▸ Data shown:
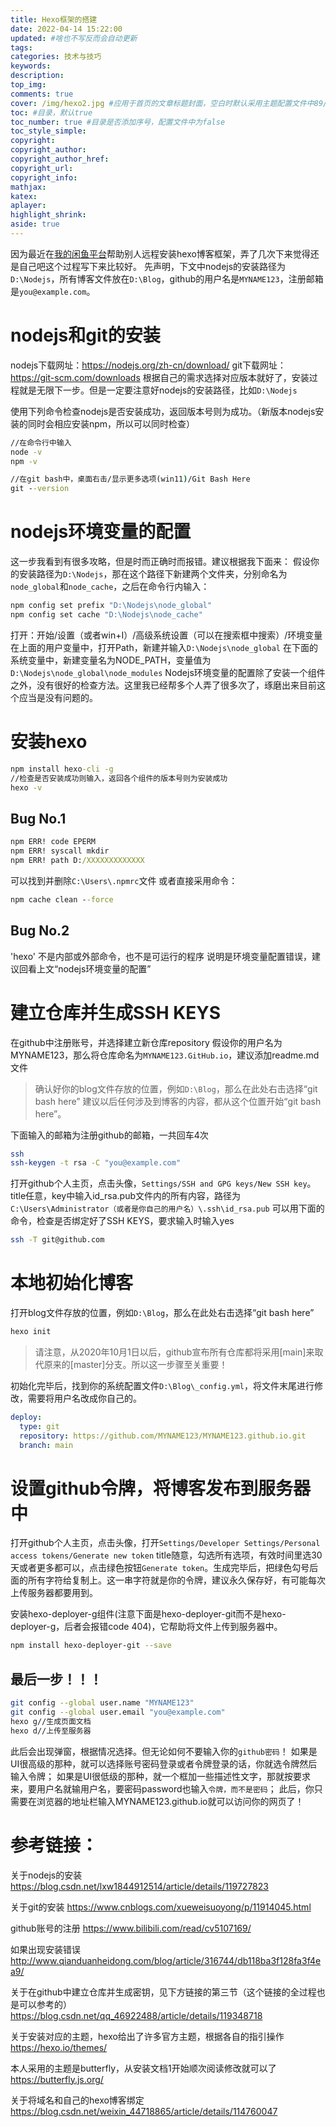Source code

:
 ```yaml
---
title: Hexo框架的搭建
date: 2022-04-14 15:22:00
updated: #啥也不写反而会自动更新
tags:
categories: 技术与技巧
keywords: 
description:
top_img:
comments: true
cover: /img/hexo2.jpg #应用于首页的文章标题封面，空白时默认采用主题配置文件中89/92行的参数，可选false
toc: #目录，默认true
toc_number: true #目录是否添加序号，配置文件中为false
toc_style_simple:
copyright:
copyright_author:
copyright_author_href:
copyright_url:
copyright_info:
mathjax:
katex:
aplayer:
highlight_shrink:
aside: true
---
```

因为最近在[我的闲鱼平台](https://h5.m.goofish.com/app/idleFish-F2e/fish-mini-pha/detail.html?id=671451514245&ut_sk=1.YjSP7wUtEt0DAAFj5w4toHwK_12431167_1650822238007.Copy.detail.671451514245.2140905147&forceFlush=1&ownerId=448d6da334799d86a1eb3d74cbb9c96d&un=dee6729e812c40bda8fb54add16a2d54&share_crt_v=1&un_site=77&spm=a2159r.13376460.0.0&sp_abtk=common_xianyu_commonInfo&sp_tk=NzFncTJSdHQ5ZXY%3D&cpp=1&shareurl=true&short_name=h.fJgxHlU&bxsign=scdElZNSlYQN2hE1pLD2xfPBi2TUSz90vKjbSVqU8rcZMrQXlkwVWzTRB82jq2Z-UKlaEXJorHq0WhIT3x86e9Oh33rRgZk5YVzSZgpB4IrDCAdj7jWLH84E9aaSX2g5uMW&tk=71gq2Rtt9ev&app=chrome)帮助别人远程安装hexo博客框架，弄了几次下来觉得还是自己吧这个过程写下来比较好。
先声明，下文中nodejs的安装路径为`D:\Nodejs`，所有博客文件放在`D:\Blog`，github的用户名是`MYNAME123`，注册邮箱是`you@example.com`。

# nodejs和git的安装
nodejs下载网址：https://nodejs.org/zh-cn/download/
git下载网址：https://git-scm.com/downloads
根据自己的需求选择对应版本就好了，安装过程就是无限下一步。但是一定要注意好nodejs的安装路径，比如`D:\Nodejs`

使用下列命令检查nodejs是否安装成功，返回版本号则为成功。（新版本nodejs安装的同时会相应安装npm，所以可以同时检查）
```cmd
//在命令行中输入
node -v
npm -v

//在git bash中，桌面右击/显示更多选项(win11)/Git Bash Here
git --version
```

# nodejs环境变量的配置
这一步我看到有很多攻略，但是时而正确时而报错。建议根据我下面来：
假设你的安装路径为`D:\Nodejs`，那在这个路径下新建两个文件夹，分别命名为`node_global`和`node_cache`，之后在命令行内输入：
```cmd
npm config set prefix "D:\Nodejs\node_global"
npm config set cache "D:\Nodejs\node_cache"
```
打开：开始/设置（或者win+I）/高级系统设置（可以在搜索框中搜索）/环境变量
在上面的用户变量中，打开Path，新建并输入`D:\Nodejs\node_global`
在下面的系统变量中，新建变量名为NODE_PATH，变量值为`D:\Nodejs\node_global\node_modules`
Nodejs环境变量的配置除了安装一个组件之外，没有很好的检查方法。这里我已经帮多个人弄了很多次了，琢磨出来目前这个应当是没有问题的。

# 安装hexo
```cmd
npm install hexo-cli -g
//检查是否安装成功则输入，返回各个组件的版本号则为安装成功
hexo -v
```
## Bug No.1
```cmd
npm ERR! code EPERM
npm ERR! syscall mkdir
npm ERR! path D:/XXXXXXXXXXXXX
```
可以找到并删除`C:\Users\.npmrc`文件
或者直接采用命令：
```cmd
npm cache clean --force
```

## Bug No.2
'hexo' 不是内部或外部命令，也不是可运行的程序
说明是环境变量配置错误，建议回看上文“nodejs环境变量的配置”

# 建立仓库并生成SSH KEYS
在github中注册账号，并选择建立新仓库repository
假设你的用户名为MYNAME123，那么将仓库命名为`MYNAME123.GitHub.io`，建议添加readme.md文件

>确认好你的blog文件存放的位置，例如`D:\Blog`，那么在此处右击选择“git bash here”
>建议以后任何涉及到博客的内容，都从这个位置开始“git bash here”。

下面输入的邮箱为注册github的邮箱，一共回车4次
```bash
ssh
ssh-keygen -t rsa -C "you@example.com"
```
打开github个人主页，点击头像，`Settings/SSH and GPG keys/New SSH key`。title任意，key中输入id_rsa.pub文件内的所有内容，路径为`C:\Users\Administrator（或者是你自己的用户名）\.ssh\id_rsa.pub`
可以用下面的命令，检查是否绑定好了SSH KEYS，要求输入时输入yes
```bash
ssh -T git@github.com
```

# 本地初始化博客
打开blog文件存放的位置，例如`D:\Blog`，那么在此处右击选择“git bash here”
```bash
hexo init
```
>请注意，从2020年10月1日以后，github宣布所有仓库都将采用[main]来取代原来的[master]分支。所以这一步骤至关重要！

初始化完毕后，找到你的系统配置文件`D:\Blog\_config.yml`，将文件末尾进行修改，需要将用户名改成你自己的。
```yaml
deploy:
  type: git
  repository: https://github.com/MYNAME123/MYNAME123.github.io.git
  branch: main
```

# 设置github令牌，将博客发布到服务器中
打开github个人主页，点击头像，打开`Settings/Developer Settings/Personal access tokens/Generate new token`
title随意，勾选所有选项，有效时间里选30天或者更多都可以，点击绿色按钮`Generate token`。生成完毕后，把绿色勾号后面的所有字符给复制上。这一串字符就是你的令牌，建议永久保存好，有可能每次上传服务器都要用到。

安装hexo-deployer-g组件(注意下面是hexo-deployer-git而不是hexo-deployer-g，后者会报错code 404)，它帮助将文件上传到服务器中。
```bash
npm install hexo-deployer-git --save
```

## 最后一步！！！
```bash
git config --global user.name "MYNAME123"
git config --global user.email "you@example.com"
hexo g//生成页面文档
hexo d//上传至服务器
```
此后会出现弹窗，根据情况选择。但无论如何不要输入你的`github密码`！
如果是UI很高级的那种，就可以选择账号密码登录或者令牌登录的话，你就选令牌然后输入令牌；
如果是UI很低级的那种，就一个框加一些描述性文字，那就按要求来，要用户名就输用户名，要密码password也输入`令牌，而不是密码`；
此后，你只需要在浏览器的地址栏输入MYNAME123.github.io就可以访问你的网页了！


# 参考链接：
关于nodejs的安装
https://blog.csdn.net/lxw1844912514/article/details/119727823

关于git的安装
https://www.cnblogs.com/xueweisuoyong/p/11914045.html

github账号的注册
https://www.bilibili.com/read/cv5107169/

如果出现安装错误
http://www.qianduanheidong.com/blog/article/316744/db118ba3f128fa3f4ea9/

关于在github中建立仓库并生成密钥，见下方链接的第三节（这个链接的全过程也是可以参考的）
https://blog.csdn.net/qq_46922488/article/details/119348718

关于安装对应的主题，hexo给出了许多官方主题，根据各自的指引操作
https://hexo.io/themes/

本人采用的主题是butterfly，从安装文档1开始顺次阅读修改就可以了
https://butterfly.js.org/

关于将域名和自己的hexo博客绑定
https://blog.csdn.net/weixin_44718865/article/details/114760047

▸ Problem requirements:
Among the lines of the listing above, which ones contain the word "token"? Show them.

▸ Finished exercise:
打开github个人主页，点击头像，打开`Settings/Developer Settings/Personal access tokens/Generate new token`
title随意，勾选所有选项，有效时间里选30天或者更多都可以，点击绿色按钮`Generate token`。生成完毕后，把绿色勾号后面的所有字符给复制上。这一串字符就是你的令牌，建议永久保存好，有可能每次上传服务器都要用到。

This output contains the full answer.